Keep going up in frequency to 1 kHz. At this frequency, the phase difference is 360^{∘},
so we get back to having perfect constructive interference and two times the output again,
just like we did at 1 Hz.

At 1.5 kHz, we’ll get no output, at 2 kHz we get a boost and so on and so on. Notice that these frequencies are just multiples of the first cancellation frequency at 500 Hz.

If we graph this response of the output of the microphone vs. frequency and we draw the frequency scale linearly, it will look like Figure 3.22. (Interestingly, you might notice that the shape of this plot is a cosine curve with a DC offset.)

If you squint your eyes just right, the shape of this curve looks like a comb. And since, the effect at the microphone is as if we had done something to the original sound (we did do something to the original sound...) it sounds like it’s been filtered. Therefore, we call this effect a comb filter.

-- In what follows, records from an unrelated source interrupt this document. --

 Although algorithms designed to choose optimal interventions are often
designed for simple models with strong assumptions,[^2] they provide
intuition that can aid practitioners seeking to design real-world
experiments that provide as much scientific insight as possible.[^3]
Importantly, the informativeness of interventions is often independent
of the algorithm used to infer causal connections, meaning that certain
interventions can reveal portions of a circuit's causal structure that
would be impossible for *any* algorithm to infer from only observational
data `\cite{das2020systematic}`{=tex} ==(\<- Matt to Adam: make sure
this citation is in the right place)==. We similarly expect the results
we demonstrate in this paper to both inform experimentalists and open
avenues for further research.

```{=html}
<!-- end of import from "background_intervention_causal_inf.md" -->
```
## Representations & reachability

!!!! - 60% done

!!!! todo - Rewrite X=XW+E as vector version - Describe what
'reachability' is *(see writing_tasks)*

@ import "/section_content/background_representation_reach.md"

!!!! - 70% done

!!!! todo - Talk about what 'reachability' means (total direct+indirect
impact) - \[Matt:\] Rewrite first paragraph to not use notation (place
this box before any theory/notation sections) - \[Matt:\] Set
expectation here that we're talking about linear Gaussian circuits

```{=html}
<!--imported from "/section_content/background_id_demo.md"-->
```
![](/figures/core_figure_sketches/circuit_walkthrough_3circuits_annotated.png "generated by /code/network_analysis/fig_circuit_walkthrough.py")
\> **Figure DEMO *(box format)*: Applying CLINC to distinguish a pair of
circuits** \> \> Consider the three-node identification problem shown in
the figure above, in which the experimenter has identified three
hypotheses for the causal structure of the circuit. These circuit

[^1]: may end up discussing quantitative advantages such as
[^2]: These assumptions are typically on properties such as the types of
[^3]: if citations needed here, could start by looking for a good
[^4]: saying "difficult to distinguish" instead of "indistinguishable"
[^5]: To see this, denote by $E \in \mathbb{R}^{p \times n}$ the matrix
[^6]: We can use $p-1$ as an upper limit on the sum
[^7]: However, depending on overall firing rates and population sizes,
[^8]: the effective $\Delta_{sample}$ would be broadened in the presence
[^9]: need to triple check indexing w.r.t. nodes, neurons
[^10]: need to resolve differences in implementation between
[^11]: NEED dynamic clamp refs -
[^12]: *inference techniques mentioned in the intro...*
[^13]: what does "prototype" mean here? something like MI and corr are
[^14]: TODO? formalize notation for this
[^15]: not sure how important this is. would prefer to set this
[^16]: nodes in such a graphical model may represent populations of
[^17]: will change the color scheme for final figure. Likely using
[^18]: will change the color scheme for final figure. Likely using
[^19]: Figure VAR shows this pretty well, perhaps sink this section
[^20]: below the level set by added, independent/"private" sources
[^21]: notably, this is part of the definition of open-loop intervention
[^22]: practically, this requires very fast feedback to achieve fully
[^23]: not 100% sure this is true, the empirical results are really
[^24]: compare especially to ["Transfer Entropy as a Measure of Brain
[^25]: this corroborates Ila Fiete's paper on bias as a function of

If we draw the same response on a dB scale, it will look like Figure 3.23 which looks even more like a comb.

If we draw the same response on a logarithmic frequency scale, it will look like Figure 3.24.

What happens if we change the difference in the time of arrival of the direct and the reflected sound? We still wind up with a comb filter, however, the frequencies of its boosts and cuts will change. The larger the difference in the time of arrival, the lower the frequency will shift in the filter’s response.

If the distance changes in time, you will perceive it as a kind of “swishing” sound. If you want to hear what this sounds like, put your hand in front of your face, palm towards you. Make a “ssshhhhh” sound and move your hand closer and farther from your face. You’ll hear a weird effect on the sound you’re making. This is a comb filter. The direct sound from your mouth to your ear is interfering with the reflection off your hand. As you change the distance to your hand, you change the difference in the time of arrival of the two sounds, so you hear the frequency response of the comb filter shifting as well.

The Real World

Up to now in this section, we have been pretending that sound doesn’t decay with distance. In real life, however, it does. So, what effect does this have on the response of the comb filter? It’s actually pretty simple. The basic frequency response shape won’t change much. However, since the reflection is now not quite as loud as the direct sound (because it had to travel farther), the constructive interference won’t give you two times the output, and the destructive interference won’t completely cancel. To get an idea of the result, take a look at Figures 3.25 to ??which shows the case of the example we started with. In this case, we have a difference in the time of arrival of 1 ms, and the reflection is 6 dB lower than the direct sound (because it had to travel 68.8 cm instead of 34.4 cm – half the distance).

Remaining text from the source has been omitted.